Vários métodos estão disponíveis para você se quiser sobreviver a um duelo. Um: não entrar em um duelo porque você não é um aristocrata na França do século XVIII. Dois: fazer com que o seu segundo atire em seu lugar. Três: deixar a outra pessoa apontar a arma para você e atirar primeiro. Mas você sabe o que é o efeito do pistoleiro? 
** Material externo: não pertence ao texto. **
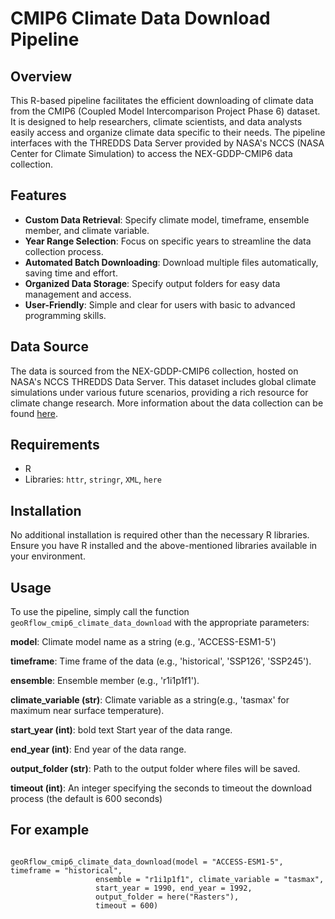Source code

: # CMIP6 Climate Data Download Pipeline

## Overview

This R-based pipeline facilitates the efficient downloading of climate data from the CMIP6 (Coupled Model Intercomparison Project Phase 6) dataset. It is designed to help researchers, climate scientists, and data analysts easily access and organize climate data specific to their needs. The pipeline interfaces with the THREDDS Data Server provided by NASA's NCCS (NASA Center for Climate Simulation) to access the NEX-GDDP-CMIP6 data collection.

## Features

- **Custom Data Retrieval**: Specify climate model, timeframe, ensemble member, and climate variable.
- **Year Range Selection**: Focus on specific years to streamline the data collection process.
- **Automated Batch Downloading**: Download multiple files automatically, saving time and effort.
- **Organized Data Storage**: Specify output folders for easy data management and access.
- **User-Friendly**: Simple and clear for users with basic to advanced programming skills.

## Data Source

The data is sourced from the NEX-GDDP-CMIP6 collection, hosted on NASA's NCCS THREDDS Data Server. This dataset includes global climate simulations under various future scenarios, providing a rich resource for climate change research. More information about the data collection can be found [here](https://www.nccs.nasa.gov/services/data-collections/land-based-products/nex-gddp-cmip6).

## Requirements

- R
- Libraries: `httr`, `stringr`, `XML`, `here`

## Installation

No additional installation is required other than the necessary R libraries. Ensure you have R installed and the above-mentioned libraries available in your environment.

## Usage

To use the pipeline, simply call the function `geoRflow_cmip6_climate_data_download` with the appropriate parameters:

**model**: Climate model name as a string (e.g., 'ACCESS-ESM1-5')

**timeframe**: Time frame of the data (e.g., 'historical', 'SSP126', 'SSP245').

**ensemble**: Ensemble member (e.g., 'r1i1p1f1').

**climate_variable (str)**: Climate variable as a string(e.g., 'tasmax' for maximum near surface temperature).

**start_year (int)**: bold text Start year of the data range.

**end_year (int)**: End year of the data range.

**output_folder (str)**: Path to the output folder where files will be saved.

**timeout (int)**: An integer specifying the seconds to timeout the download process (the default is 600 seconds)

## For example

```{r}

geoRflow_cmip6_climate_data_download(model = "ACCESS-ESM1-5", timeframe = "historical",
                   ensemble = "r1i1p1f1", climate_variable = "tasmax",
                   start_year = 1990, end_year = 1992,
                   output_folder = here("Rasters"),
                   timeout = 600)

```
Niels Bohr, um físico quântico, deduziu que a pessoa que saca primeiro em um tiroteio perde.

Atirando em Segundo

Ao assistir filmes western, o físico Niels Henrik David Bohr percebeu que o herói sempre sacava sua arma em segundo, mas sempre abatava o vilão, que sacava primeiro. Em vez de ser um truque dramático para tornar o mocinho ainda mais justo, ele sugeriu que isso poderia ser porque nossos movimentos iniciados são mais lentos que nossas reações. Ele acreditava que a pessoa que reagia ao oponente levantar a arma tinha a vantagem de poder atirar antes do adversário.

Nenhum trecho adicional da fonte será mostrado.